Central Catholic rowing coach humble about 2 former students competing in Tokyo Olympics

PITTSBURGH — Behind every Olympic athlete, you will find a coach who helped them follow their dreams, starting at a young age.

For rowers Michael Grady and Alex Miklasevich, that coach is Central Catholic’s Jay Hammond.

For him, cool crisp mornings on the Allegheny River are everything.

“You’ve got to make sure you are with the rest of the crew,” he said. “I am pretty strict about that, because it teaches you boatmanship and is safer for the equipment and you.”

From Washington’s Landing to the most iconic spot in Pittsburgh, Point State Park, high school seniors regularly work with Hammond on their strokes for the upcoming season.

Hammond, now an attorney, once dreamed of being a teacher, but found his true calling was coaching.

It’s his 19th year as the varsity crew coach at Central Catholic, and the first time two of his former students are competing in the Olympic Games.

“You just watch them get bigger and stronger every year, and they just really want to do it,” Hammond said. “I get out there and I give them the conditions to where they can improve. So for me, it was just getting them there and giving them the opportunity. It’s just wonderful, I mean, I don’t really have much to do with what they’ve done.”
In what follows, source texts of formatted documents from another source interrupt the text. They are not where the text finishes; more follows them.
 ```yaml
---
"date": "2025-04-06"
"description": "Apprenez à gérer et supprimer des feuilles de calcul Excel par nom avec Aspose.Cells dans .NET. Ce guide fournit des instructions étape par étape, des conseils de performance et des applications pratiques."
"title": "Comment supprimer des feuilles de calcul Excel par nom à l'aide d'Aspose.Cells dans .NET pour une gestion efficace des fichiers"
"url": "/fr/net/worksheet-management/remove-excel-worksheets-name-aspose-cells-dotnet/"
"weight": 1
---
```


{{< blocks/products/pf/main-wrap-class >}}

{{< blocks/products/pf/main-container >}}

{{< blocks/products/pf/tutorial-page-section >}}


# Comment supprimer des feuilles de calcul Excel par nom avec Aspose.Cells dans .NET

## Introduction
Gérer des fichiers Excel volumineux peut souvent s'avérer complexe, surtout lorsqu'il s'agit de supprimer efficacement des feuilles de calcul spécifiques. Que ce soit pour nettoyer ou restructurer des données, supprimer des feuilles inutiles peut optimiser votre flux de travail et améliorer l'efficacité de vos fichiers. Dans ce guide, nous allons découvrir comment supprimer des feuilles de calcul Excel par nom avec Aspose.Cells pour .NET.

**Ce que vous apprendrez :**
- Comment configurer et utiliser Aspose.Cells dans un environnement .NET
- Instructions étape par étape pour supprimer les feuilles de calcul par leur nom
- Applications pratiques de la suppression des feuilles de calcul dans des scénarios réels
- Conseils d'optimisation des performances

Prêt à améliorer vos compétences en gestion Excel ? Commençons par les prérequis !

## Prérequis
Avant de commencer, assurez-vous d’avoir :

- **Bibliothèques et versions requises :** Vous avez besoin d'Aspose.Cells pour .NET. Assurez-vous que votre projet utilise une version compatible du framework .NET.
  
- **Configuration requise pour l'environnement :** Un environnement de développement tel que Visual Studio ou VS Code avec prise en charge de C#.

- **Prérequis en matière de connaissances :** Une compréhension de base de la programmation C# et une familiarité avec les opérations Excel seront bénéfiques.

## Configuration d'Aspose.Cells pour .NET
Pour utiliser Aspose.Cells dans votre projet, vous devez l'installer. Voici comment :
The parents of Miklasevich and Grady disagree, telling Channel 11 Coach Hammond is too humble.

“Jay taught them not only skill and technique strengthening, he taught them how to be gentlemen and good citizens,” said Jane Miklasevich, Alex’s mother.
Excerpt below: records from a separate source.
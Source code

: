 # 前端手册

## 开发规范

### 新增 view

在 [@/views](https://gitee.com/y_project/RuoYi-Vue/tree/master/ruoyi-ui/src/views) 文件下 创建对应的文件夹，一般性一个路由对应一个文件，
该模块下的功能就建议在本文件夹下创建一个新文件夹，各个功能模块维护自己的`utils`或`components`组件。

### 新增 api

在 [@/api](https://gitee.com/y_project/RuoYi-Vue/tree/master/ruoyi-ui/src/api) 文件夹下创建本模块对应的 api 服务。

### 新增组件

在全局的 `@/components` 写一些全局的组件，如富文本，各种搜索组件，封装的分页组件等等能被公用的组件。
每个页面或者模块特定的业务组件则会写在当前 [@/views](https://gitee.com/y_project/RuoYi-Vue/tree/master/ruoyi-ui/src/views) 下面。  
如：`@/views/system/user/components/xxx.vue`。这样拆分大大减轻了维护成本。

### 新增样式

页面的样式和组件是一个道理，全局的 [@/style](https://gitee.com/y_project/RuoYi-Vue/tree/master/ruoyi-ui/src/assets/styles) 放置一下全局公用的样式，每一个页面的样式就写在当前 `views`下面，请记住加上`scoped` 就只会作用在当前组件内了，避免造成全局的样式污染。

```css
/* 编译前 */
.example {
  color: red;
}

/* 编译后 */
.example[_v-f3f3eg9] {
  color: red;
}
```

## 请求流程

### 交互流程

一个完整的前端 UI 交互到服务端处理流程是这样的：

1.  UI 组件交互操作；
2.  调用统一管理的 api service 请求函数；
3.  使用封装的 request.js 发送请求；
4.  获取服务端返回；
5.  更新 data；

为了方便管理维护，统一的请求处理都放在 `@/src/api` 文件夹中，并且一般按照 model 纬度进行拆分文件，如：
“He was not easy, but it was good preparation for where Michael was going. And you know, these boys had to wear a tie and jacket to every race. They got in the mud and they rigged their boats. They stayed after every race and cleaned up the garbage -- in their jackets and tie,” said Tracy Grady, Michael’s mother.
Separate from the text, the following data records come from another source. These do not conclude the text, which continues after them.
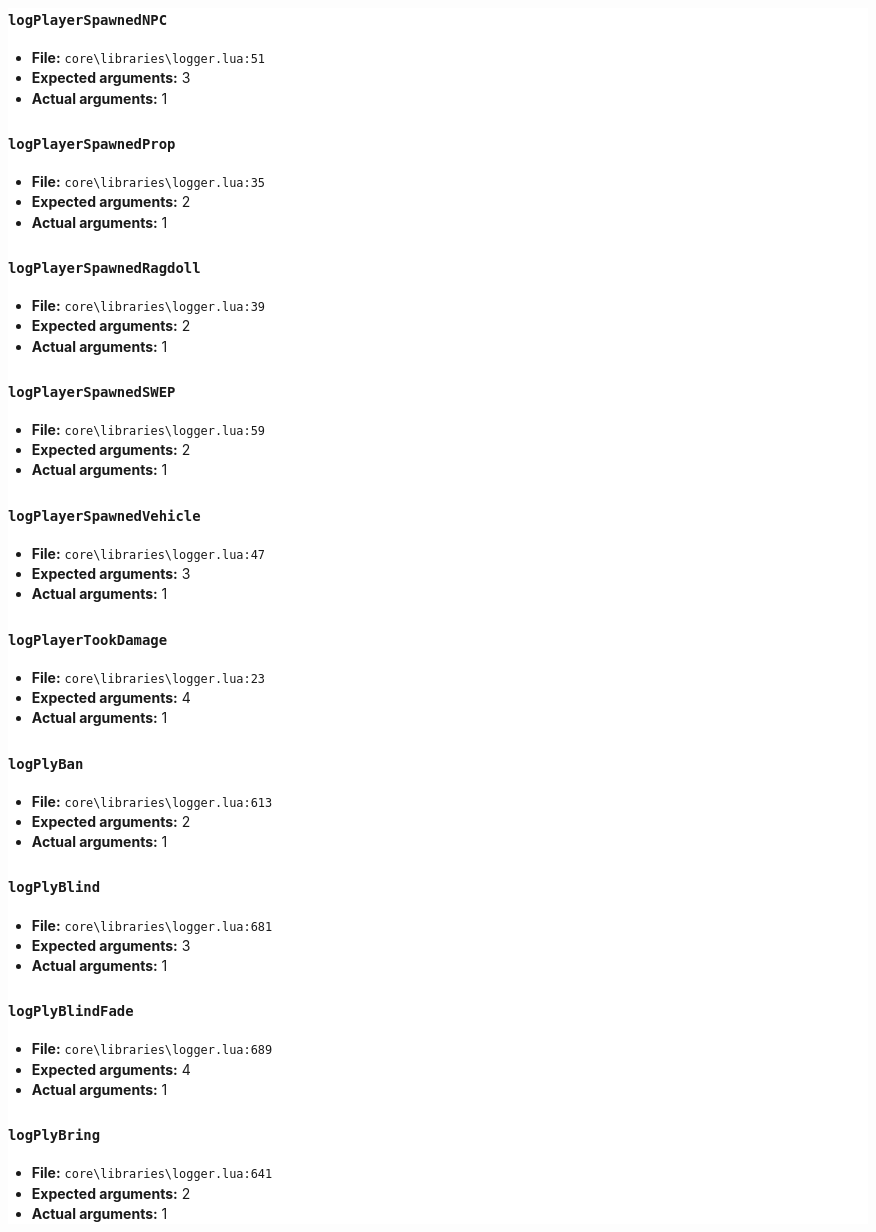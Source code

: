 ### `logPlayerSpawnedNPC`
- **File:** `core\libraries\logger.lua:51`
- **Expected arguments:** 3
- **Actual arguments:** 1

### `logPlayerSpawnedProp`
- **File:** `core\libraries\logger.lua:35`
- **Expected arguments:** 2
- **Actual arguments:** 1

### `logPlayerSpawnedRagdoll`
- **File:** `core\libraries\logger.lua:39`
- **Expected arguments:** 2
- **Actual arguments:** 1

### `logPlayerSpawnedSWEP`
- **File:** `core\libraries\logger.lua:59`
- **Expected arguments:** 2
- **Actual arguments:** 1

### `logPlayerSpawnedVehicle`
- **File:** `core\libraries\logger.lua:47`
- **Expected arguments:** 3
- **Actual arguments:** 1

### `logPlayerTookDamage`
- **File:** `core\libraries\logger.lua:23`
- **Expected arguments:** 4
- **Actual arguments:** 1

### `logPlyBan`
- **File:** `core\libraries\logger.lua:613`
- **Expected arguments:** 2
- **Actual arguments:** 1

### `logPlyBlind`
- **File:** `core\libraries\logger.lua:681`
- **Expected arguments:** 3
- **Actual arguments:** 1

### `logPlyBlindFade`
- **File:** `core\libraries\logger.lua:689`
- **Expected arguments:** 4
- **Actual arguments:** 1

### `logPlyBring`
- **File:** `core\libraries\logger.lua:641`
- **Expected arguments:** 2
- **Actual arguments:** 1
Hammond says it’s not about him, but the sport, and what it teaches those on the river.

“You just have to watch for how it flows together, and when it gets right, you’ll see the boat move on. It’s just magic,” Hammond said. “It looks easy, but it’s incredibly hard. It’s not a glamorous sport, you are out putting in the time and grinding away. There is nobody watching, and you just have to be intentionally motivated, which those two guys really are,” said Hammond.

Hammond credits Grady and Miklasevich for setting the bar high and being an example for his current team, and a program that makes many proud.

“We’ve come a long way since I started. If you have a great coaching staff and kids are out there and want to give it a shot, come on down,” said Hammond.